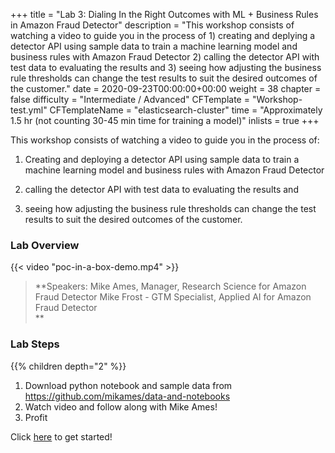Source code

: +++
title = "Lab 3: Dialing In the Right Outcomes with ML + Business Rules in Amazon Fraud Detector"
description = "This workshop consists of watching a video to guide you in the process of 1) creating and deplying a detector API using sample data to train a machine learning model and business rules with Amazon Fraud Detector 2) calling the detector API with test data to evaluating the results and 3) seeing how adjusting the business rule thresholds can change the test results to suit the desired outcomes of the customer."
date = 2020-09-23T00:00:00+00:00
weight = 38
chapter = false
difficulty = "Intermediate / Advanced"
CFTemplate = "Workshop-test.yml"
CFTemplateName = "elasticsearch-cluster"
time = "Approximately 1.5 hr (not counting 30-45 min time for training a model)"
inlists = true
+++

This workshop consists of watching a video to guide you in the process of:

1) Creating and deploying a detector API using sample data to train a machine learning model and business rules with Amazon Fraud Detector

2) calling the detector API with test data to evaluating the results and

3) seeing how adjusting the business rule thresholds can change the test results to suit the desired outcomes of the customer.


### Lab Overview

{{< video "poc-in-a-box-demo.mp4" >}}

>  **Speakers: 
        Mike Ames, Manager, Research Science for Amazon Fraud Detector
        Mike Frost - GTM Specialist, Applied AI for Amazon Fraud Detector    
    ** 

### Lab Steps
{{% children depth="2" %}}
1. Download python notebook and sample data from https://github.com/mikames/data-and-notebooks
2. Watch video and follow along with Mike Ames!
3. Profit

Click [here](./scenario/) to get started!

* _Work task_: The material above is to be transcribed exactly, with all pictures omitted.

* _Response area_:
Source code

: +++
title = "Lab 3: Dialing In the Right Outcomes with ML + Business Rules in Amazon Fraud Detector"
description = "This workshop consists of watching a video to guide you in the process of 1) creating and deplying a detector API using sample data to train a machine learning model and business rules with Amazon Fraud Detector 2) calling the detector API with test data to evaluating the results and 3) seeing how adjusting the business rule thresholds can change the test results to suit the desired outcomes of the customer."
date = 2020-09-23T00:00:00+00:00
weight = 38
chapter = false
difficulty = "Intermediate / Advanced"
CFTemplate = "Workshop-test.yml"
CFTemplateName = "elasticsearch-cluster"
time = "Approximately 1.5 hr (not counting 30-45 min time for training a model)"
inlists = true
+++

This workshop consists of watching a video to guide you in the process of:

1) Creating and deploying a detector API using sample data to train a machine learning model and business rules with Amazon Fraud Detector

2) calling the detector API with test data to evaluating the results and

3) seeing how adjusting the business rule thresholds can change the test results to suit the desired outcomes of the customer.


### Lab Overview

{{< video "poc-in-a-box-demo.mp4" >}}

>  **Speakers: 
        Mike Ames, Manager, Research Science for Amazon Fraud Detector
        Mike Frost - GTM Specialist, Applied AI for Amazon Fraud Detector    
    ** 

### Lab Steps
{{% children depth="2" %}}
1. Download python notebook and sample data from https://github.com/mikames/data-and-notebooks
2. Watch video and follow along with Mike Ames!
3. Profit

Click [here](./scenario/) to get started!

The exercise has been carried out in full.